Does the description disclose side effects, auth requirements, rate limits, or destructive behavior?

No annotations provided, so the description carries full burden. It explicitly states the tool reads a URL and returns audit results, implying no side effects. It does not disclose rate limits or authentication needs, but the context (audit) suggests a safe read operation.

Agents need to know what a tool does to the world before calling it. Descriptions should go beyond structured annotations to explain consequences.

Conciseness4/5

Is the description appropriately sized, front-loaded, and free of redundancy?

Description is a single focused paragraph with a bullet-like list of outputs. It is efficient but could be more front-loaded with the core purpose before enumerating details.

Shorter descriptions cost fewer tokens and are easier for agents to parse. Every sentence should earn its place.

Completeness4/5

Given the tool's complexity, does the description cover enough for an agent to succeed on first attempt?

Despite no output schema, the description thoroughly explains what the tool returns (score, pillar breakdowns, pass/fail/warn, summary, fix prompt). It covers the key aspects a user needs to know.

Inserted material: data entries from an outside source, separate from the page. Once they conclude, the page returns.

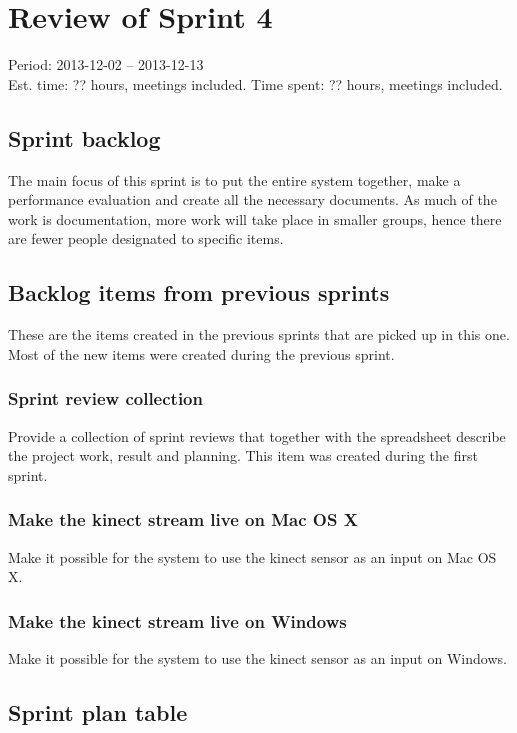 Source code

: \section{Review of Sprint 4}
\label{sec:sprint4}
\large Period: 2013-12-02 -- 2013-12-13 \\ 
\large Est. time: ?? hours, meetings included.
\large Time spent: ?? hours, meetings included.

\subsection{Sprint backlog}
The main focus of this sprint is to put the entire system together, make a performance evaluation and create all the necessary documents. As much of the work is documentation, more work will take place in smaller groups, hence there are fewer people designated to specific items.

\subsection{Backlog items from previous sprints}
These are the items created in the previous sprints that are picked up in this one. Most of the new items were created during the previous sprint.

\subsubsection{Sprint review collection}
Provide a collection of sprint reviews that together with the spreadsheet describe the project work, result and planning. This item was created during the first sprint.

\subsubsection{Make the kinect stream live on Mac OS X}
Make it possible for the system to use the kinect sensor as an input on Mac OS X.

\subsubsection{Make the kinect stream live on Windows}
Make it possible for the system to use the kinect sensor as an input on Windows.



\newpage

\subsection{Sprint plan table}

Complex tools with many parameters or behaviors need more documentation. Simple tools need less. This dimension scales expectations accordingly.

Parameters3/5

Does the description clarify parameter syntax, constraints, interactions, or defaults beyond what the schema provides?

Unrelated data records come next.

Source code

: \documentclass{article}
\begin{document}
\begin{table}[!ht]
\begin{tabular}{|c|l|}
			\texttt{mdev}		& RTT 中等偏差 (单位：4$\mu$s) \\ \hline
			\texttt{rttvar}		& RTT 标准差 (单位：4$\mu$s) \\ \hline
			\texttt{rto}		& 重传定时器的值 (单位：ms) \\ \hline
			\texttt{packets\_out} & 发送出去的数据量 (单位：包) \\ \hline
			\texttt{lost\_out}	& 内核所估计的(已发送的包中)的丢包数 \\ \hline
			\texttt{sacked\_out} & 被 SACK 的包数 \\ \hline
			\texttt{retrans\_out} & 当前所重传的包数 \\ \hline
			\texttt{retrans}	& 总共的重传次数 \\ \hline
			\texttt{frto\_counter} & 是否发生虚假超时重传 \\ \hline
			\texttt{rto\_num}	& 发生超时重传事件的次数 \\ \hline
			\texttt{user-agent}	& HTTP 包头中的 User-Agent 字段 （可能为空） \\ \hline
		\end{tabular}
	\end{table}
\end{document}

Schema coverage is 100%, so the description adds minimal parameter detail. It mentions 'single page URL' and 'brand name for accuracy', but the schema already documents these. Baseline score of 3 is appropriate.

Input schemas describe structure but not intent. Descriptions should explain non-obvious parameter relationships and valid value ranges.

Purpose5/5

Does the description clearly state what the tool does and how it differs from similar tools?

The description specifies a concrete action (audit), a resource (single page URL), and a domain (GEO). It lists 31 signals across 6 pillars and the return types, clearly distinguishing it from any potential sibling (none provided).

Agents choose between tools based on descriptions. A clear purpose with a specific verb and resource helps agents select the right tool.

Usage Guidelines3/5

Does the description explain when to use this tool, when not to, or what alternatives exist?

The description states when to use (for a GEO audit) but does not mention when not to use, prerequisites, or alternative tools. Slightly ambiguous for an agent needing to decide.

Agents often have multiple tools that could apply. Explicit usage guidance like "use X instead of Y when Z" prevents misuse.